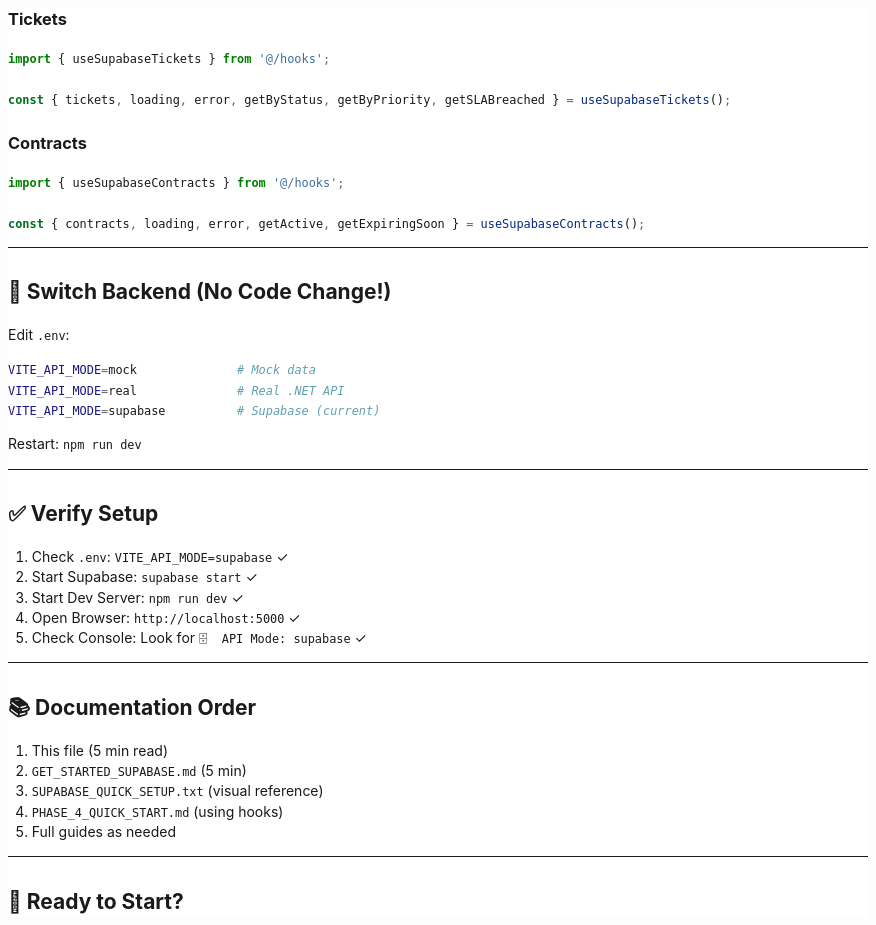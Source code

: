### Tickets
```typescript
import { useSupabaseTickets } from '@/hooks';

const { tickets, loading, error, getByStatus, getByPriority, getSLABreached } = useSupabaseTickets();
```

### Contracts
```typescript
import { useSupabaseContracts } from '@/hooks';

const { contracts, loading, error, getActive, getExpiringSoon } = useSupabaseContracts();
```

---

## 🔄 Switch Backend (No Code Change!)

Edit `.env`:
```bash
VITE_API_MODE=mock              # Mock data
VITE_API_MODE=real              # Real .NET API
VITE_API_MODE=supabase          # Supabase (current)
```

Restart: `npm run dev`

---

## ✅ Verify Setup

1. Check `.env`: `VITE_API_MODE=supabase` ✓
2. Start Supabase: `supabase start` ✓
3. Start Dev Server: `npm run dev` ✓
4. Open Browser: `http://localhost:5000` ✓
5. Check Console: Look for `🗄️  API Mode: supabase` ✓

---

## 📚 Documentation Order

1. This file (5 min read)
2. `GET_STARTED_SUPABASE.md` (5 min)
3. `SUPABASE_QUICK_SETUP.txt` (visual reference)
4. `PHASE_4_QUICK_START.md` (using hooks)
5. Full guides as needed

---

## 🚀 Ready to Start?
□ □ □ □ □ □ □
Exercise goal: Leave the pictures out and return the rest of the listing exactly.

Output for this exercise:
Source code

:### Tickets
```typescript
import { useSupabaseTickets } from '@/hooks';

const { tickets, loading, error, getByStatus, getByPriority, getSLABreached } = useSupabaseTickets();
```

### Contracts
```typescript
import { useSupabaseContracts } from '@/hooks';

const { contracts, loading, error, getActive, getExpiringSoon } = useSupabaseContracts();
```

---

## 🔄 Switch Backend (No Code Change!)

Edit `.env`:
```bash
VITE_API_MODE=mock              # Mock data
VITE_API_MODE=real              # Real .NET API
VITE_API_MODE=supabase          # Supabase (current)
```

Restart: `npm run dev`

---

## ✅ Verify Setup

1. Check `.env`: `VITE_API_MODE=supabase` ✓
2. Start Supabase: `supabase start` ✓
3. Start Dev Server: `npm run dev` ✓
4. Open Browser: `http://localhost:5000` ✓
5. Check Console: Look for `🗄️  API Mode: supabase` ✓

---

## 📚 Documentation Order

1. This file (5 min read)
2. `GET_STARTED_SUPABASE.md` (5 min)
3. `SUPABASE_QUICK_SETUP.txt` (visual reference)
4. `PHASE_4_QUICK_START.md` (using hooks)
5. Full guides as needed

---

## 🚀 Ready to Start?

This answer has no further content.